Она обхватила плечи руками, съежилась. “Кто я, где? Зачем я здесь одна?” Непроизвольно задрожали губы. Хотелось выть, визжать, скулить. Хоть бы кто пожалел, приласкал. Много ли надо... С трудом Евгения переборола желание расплакаться. Встала. Темнота коридора, в раковине немытая посуда. Скрипнула дверь. И скрип какой-то жалобный, скулящий... Крючок отклеился, на котором прихватка висела, сама попыталась приклеить, снова отвалился. А Степана нет. У утюга шнур прохудился... Евгения зажгла свет в прихожей, прошлась по квартире, постояла у двери спальной... Ложиться одной в ненавистную холодную постель... Но ведь ложилась, ложилась, ложилась...
– Дура ты все-таки, – сказала вслух Евгения. – Дура набитая. Проще надо жить, про-ще. Да разве мало холостых мужчин в Кутогане? Чего изводишь себя, мучаешься. У сына своя жизнь. Ты ему не нужна. А кому ты вообще сейчас нужна, кроме себя?
Подошла к окну. Редко-редко где горел свет. Ночь. Кутоган спал. “Проклятый город, – подумала Евгения. – Ты забрал у меня все. Молодость, здоровье, мужа. Двадцать лет вместе. Человек проживает одну долгую жизнь... Какая же она долгая жизнь...”.
Ветер рябил лужу под фонарем у автобусной остановки, моросящий дождь, гнилой, нудный, холодный, брюзжал по стеклу. Вертлявые струйки бесконечно скатывались. Почему-то захотелось высунуть руку в форточку, набрать пригоршню капель и умыться.

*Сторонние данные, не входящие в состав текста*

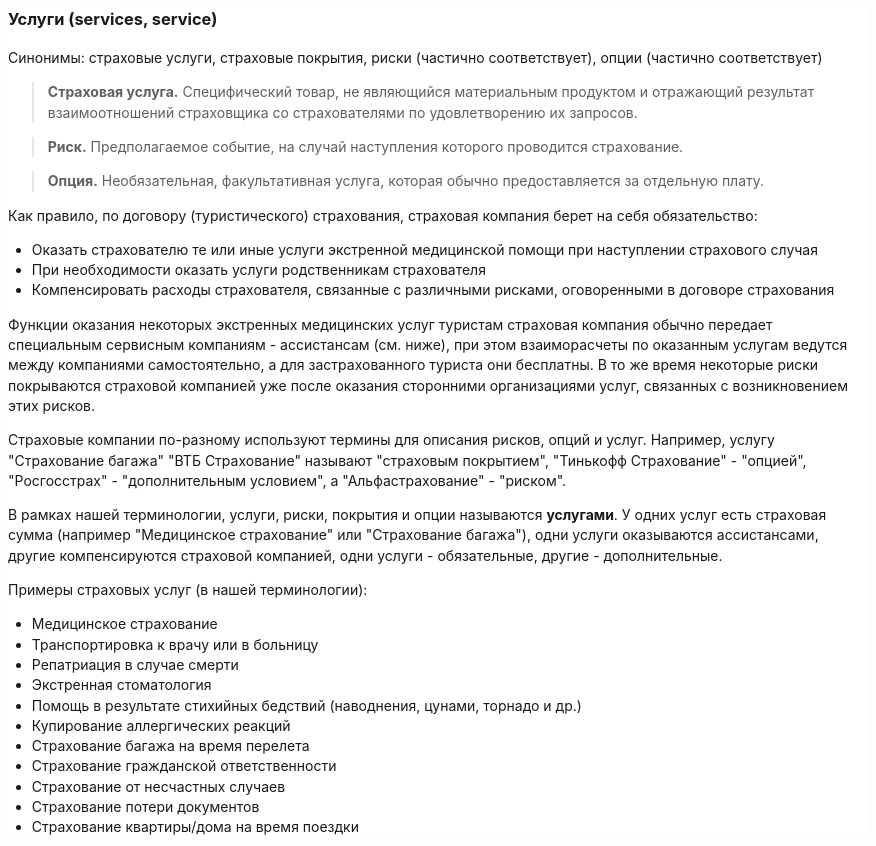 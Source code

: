 ### Услуги (services, service)
Синонимы: страховые услуги, страховые покрытия, риски (частично соответствует), опции (частично соответствует)

> **Страховая услуга.** Специфический товар, не являющийся материальным продуктом и отражающий результат
взаимоотношений страховщика со страхователями по удовлетворению их запросов.

> **Риск.** Предполагаемое событие, на случай наступления которого проводится страхование.

> **Опция.** Необязательная, факультативная услуга, которая обычно предоставляется за отдельную плату.

Как правило, по договору (туристического) страхования, страховая компания берет на себя обязательство:

 * Оказать страхователю те или иные услуги экстренной медицинской помощи при наступлении страхового случая
 * При необходимости оказать услуги родственникам страхователя
 * Компенсировать расходы страхователя, связанные с различными рисками, оговоренными в договоре страхования

Функции оказания некоторых экстренных медицинских услуг туристам страховая компания обычно передает специальным сервисным
компаниям - ассистансам (см. ниже), при этом взаиморасчеты по оказанным услугам ведутся между компаниями самостоятельно,
а для застрахованного туриста они бесплатны. В то же время некоторые риски покрываются страховой компанией уже после оказания
сторонними организациями услуг, связанных с возникновением этих рисков.

Страховые компании по-разному используют термины для описания рисков, опций и услуг. Например, услугу "Страхование багажа"
"ВТБ Страхование" называют "страховым покрытием", "Тинькофф Страхование" - "опцией", "Росгосстрах" - "дополнительным условием",
а "Альфастрахование" - "риском".

В рамках нашей терминологии, услуги, риски, покрытия и опции называются **услугами**. У одних услуг есть страховая сумма
(например "Медицинское страхование" или "Страхование багажа"), одни услуги оказываются ассистансами, другие компенсируются
страховой компанией, одни услуги - обязательные, другие - дополнительные.

Примеры страховых услуг (в нашей терминологии):

 * Медицинское страхование
 * Транспортировка к врачу или в больницу
 * Репатриация в случае смерти
 * Экстренная стоматология
 * Помощь в результате стихийных бедствий (наводнения, цунами, торнадо и др.)
 * Купирование аллергических реакций
 * Страхование багажа на время перелета
 * Страхование гражданской ответственности
 * Страхование от несчастных случаев
 * Страхование потери документов
 * Страхование квартиры/дома на время поездки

Когда хоронили в одной общей могиле пятнадцать человек, сгоревших при пожаре на компрессорной станции, дождя не было. Мела пурга. Снег сек лицо. Серое небо, серый снег сливались мутью вдали. Куча мерзлого желтого песка, неровные края большой могилы, красные гробы-символы... Крики, плач... Шепот за спиной. Шевелилось что-то большое, тяжелое, любопытное... Толпа. Простонал оркестр. Пирамидка памятника. Фамилии, фамилии... Ни одного запомнившегося взгляда. Пустота. Пустота в душе, вокруг...
На второй или на третий день, Евгения точно не помнила, она пришла на кладбище одна. Пара воронов, пикируя друг на друга, летала неподалеку. И денек стоял солнечный, тихий.
Поплакала одна, поправила венки, собрала разбросанный ельник. Внутри все запеклось. Замерзла. Пошла домой. Внимание привлекла одинокая могила с крестом, засыпанная снегом, без единого следочка, без ограды. Неровными, прыгающими буквами, зеленой краской на кресте было написана “Неизвестный мужчина”. Остановилась. Неужели. В Войну “Неизвестный солдат”... То в войну... Но здесь, на переднем крае, в мирное время... “Неизвестный мужчина”... Егор...
Замерз, утонул, беда какая-нибудь случилась на рыбалке или охоте. Нашли в тундре... Ради чего жил, чтобы одиноко лежать под крестом со страшной надписью среди живых людей. Кто ты – бич, махнувший на жизнь с ее выкрутасами, горе-алиментщик, искатель правды?
Страшная жизнь, пока работал, пока был нужен, тебя знали... Неужели никто не хватился, неужели не дрогнуло ни одно сердце, неужели по тебе никто не уронил слезу... А от Степана даже горсточки пепла не осталось...
И у Егора на могиле может быть такая надпись. Отнялись ноги.
“Кольк, кольк...” – пикировали друг на друга вороны.